[INPUT — start]
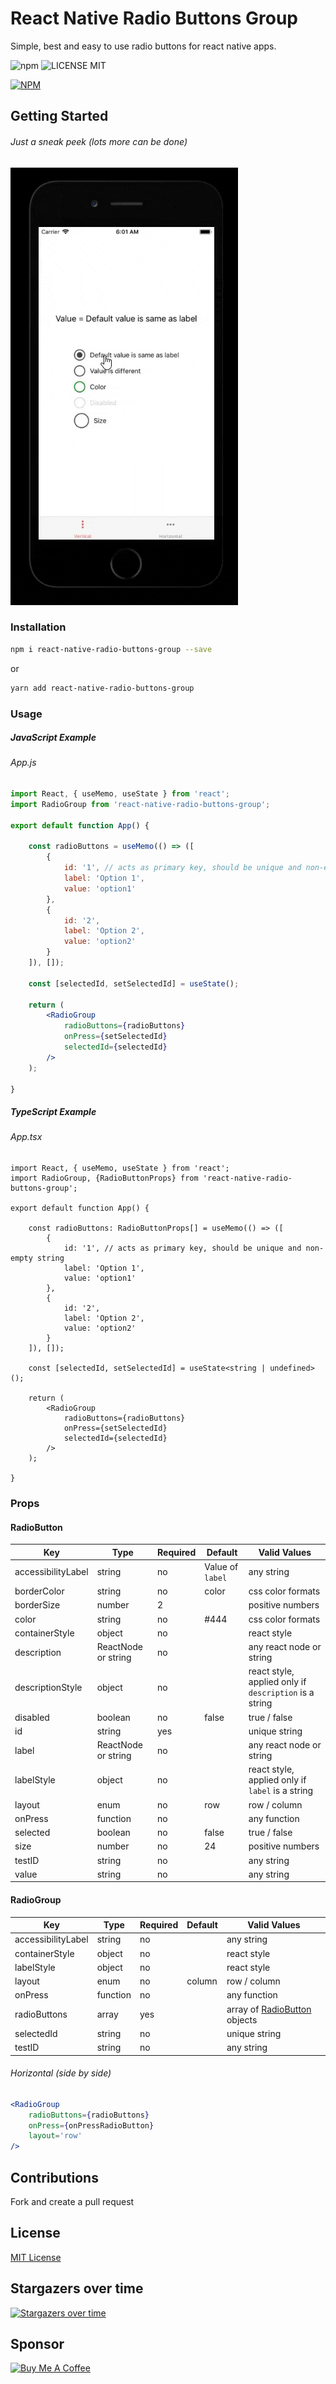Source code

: # React Native Radio Buttons Group

Simple, best and easy to use radio buttons for react native apps.

![npm](https://img.shields.io/npm/v/react-native-radio-buttons-group) ![LICENSE MIT](https://img.shields.io/badge/license-MIT-brightgreen.svg)

[![NPM](https://nodei.co/npm/react-native-radio-buttons-group.png?downloads=true&downloadRank=true&stars=true)](https://nodei.co/npm/react-native-radio-buttons-group/)

## Getting Started

###### Just a sneak peek (lots more can be done)

![DEMO](./docs/images/react-native-radio-buttons-group.gif)

### Installation

```bash
npm i react-native-radio-buttons-group --save
```
or
```bash
yarn add react-native-radio-buttons-group
```

### Usage

##### JavaScript Example

###### App.js
```jsx
import React, { useMemo, useState } from 'react';
import RadioGroup from 'react-native-radio-buttons-group';

export default function App() {

    const radioButtons = useMemo(() => ([
        {
            id: '1', // acts as primary key, should be unique and non-empty string
            label: 'Option 1',
            value: 'option1'
        },
        {
            id: '2',
            label: 'Option 2',
            value: 'option2'
        }
    ]), []);

    const [selectedId, setSelectedId] = useState();

    return (
        <RadioGroup 
            radioButtons={radioButtons} 
            onPress={setSelectedId}
            selectedId={selectedId}
        />
    );

}

```

##### TypeScript Example

###### App.tsx
```tsx
import React, { useMemo, useState } from 'react';
import RadioGroup, {RadioButtonProps} from 'react-native-radio-buttons-group';

export default function App() {

    const radioButtons: RadioButtonProps[] = useMemo(() => ([
        {
            id: '1', // acts as primary key, should be unique and non-empty string
            label: 'Option 1',
            value: 'option1'
        },
        {
            id: '2',
            label: 'Option 2',
            value: 'option2'
        }
    ]), []);

    const [selectedId, setSelectedId] = useState<string | undefined>();

    return (
        <RadioGroup 
            radioButtons={radioButtons} 
            onPress={setSelectedId}
            selectedId={selectedId}
        />
    );

}

```

### Props

#### RadioButton
Key | Type | Required | Default | Valid Values
--- | --- | --- | --- | --- 
accessibilityLabel | string | no | Value of `label` | any string
borderColor | string | no | color | css color formats
borderSize | number | 2 | | positive numbers
color | string | no | #444 | css color formats
containerStyle | object | no | | react style
description | ReactNode or string | no |  | any react node or string
descriptionStyle | object | no |  | react style, applied only if `description` is a string
disabled | boolean | no | false | true / false
id | string | yes |  | unique string
label | ReactNode or string | no |  | any react node or string
labelStyle | object | no |  | react style, applied only if `label` is a string
layout | enum | no | row | row / column
onPress | function | no |  | any function 
selected | boolean | no | false | true / false
size | number | no | 24 | positive numbers
testID | string | no | | any string
value | string | no |  | any string

#### RadioGroup
Key | Type | Required | Default | Valid Values
--- | --- | --- | --- | ---
accessibilityLabel | string | no | | any string
containerStyle | object | no | | react style
labelStyle | object | no | | react style
layout | enum | no | column | row / column
onPress | function | no | | any function
radioButtons | array | yes | | array of [RadioButton](#radiobutton) objects
selectedId | string | no | | unique string
testID | string | no | | any string

###### Horizontal (side by side)
```jsx
<RadioGroup 
    radioButtons={radioButtons} 
    onPress={onPressRadioButton} 
    layout='row'
/>
```

## Contributions

Fork and create a pull request

## License

[MIT License](https://github.com/ThakurBallary/react-native-radio-buttons-group/blob/master/LICENSE)


## Stargazers over time 

[![Stargazers over time](https://starchart.cc/ThakurBallary/react-native-radio-buttons-group.svg)](https://starchart.cc/ThakurBallary/react-native-radio-buttons-group)

## Sponsor
<a href="https://www.buymeacoffee.com/thakurballary" target="_blank"><img src="https://cdn.buymeacoffee.com/buttons/v2/default-yellow.png" alt="Buy Me A Coffee" style="height: 60px !important;width: 217px !important;" ></a>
[INPUT — finish]
- **WHAT YOU HAVE TO DO**: Copy word for word the stretch of entries above from the line that has "###### App.tsx" through the line that has "onPress | function | no | | any function", both ends included, and nothing outside it.

- **COMPLETED EXERCISE**:
###### App.tsx
```tsx
import React, { useMemo, useState } from 'react';
import RadioGroup, {RadioButtonProps} from 'react-native-radio-buttons-group';

export default function App() {

    const radioButtons: RadioButtonProps[] = useMemo(() => ([
        {
            id: '1', // acts as primary key, should be unique and non-empty string
            label: 'Option 1',
            value: 'option1'
        },
        {
            id: '2',
            label: 'Option 2',
            value: 'option2'
        }
    ]), []);

    const [selectedId, setSelectedId] = useState<string | undefined>();

    return (
        <RadioGroup 
            radioButtons={radioButtons} 
            onPress={setSelectedId}
            selectedId={selectedId}
        />
    );

}

```

### Props

#### RadioButton
Key | Type | Required | Default | Valid Values
--- | --- | --- | --- | --- 
accessibilityLabel | string | no | Value of `label` | any string
borderColor | string | no | color | css color formats
borderSize | number | 2 | | positive numbers
color | string | no | #444 | css color formats
containerStyle | object | no | | react style
description | ReactNode or string | no |  | any react node or string
descriptionStyle | object | no |  | react style, applied only if `description` is a string
disabled | boolean | no | false | true / false
id | string | yes |  | unique string
label | ReactNode or string | no |  | any react node or string
labelStyle | object | no |  | react style, applied only if `label` is a string
layout | enum | no | row | row / column
onPress | function | no |  | any function 
selected | boolean | no | false | true / false
size | number | no | 24 | positive numbers
testID | string | no | | any string
value | string | no |  | any string

#### RadioGroup
Key | Type | Required | Default | Valid Values
--- | --- | --- | --- | ---
accessibilityLabel | string | no | | any string
containerStyle | object | no | | react style
labelStyle | object | no | | react style
layout | enum | no | column | row / column
onPress | function | no | | any function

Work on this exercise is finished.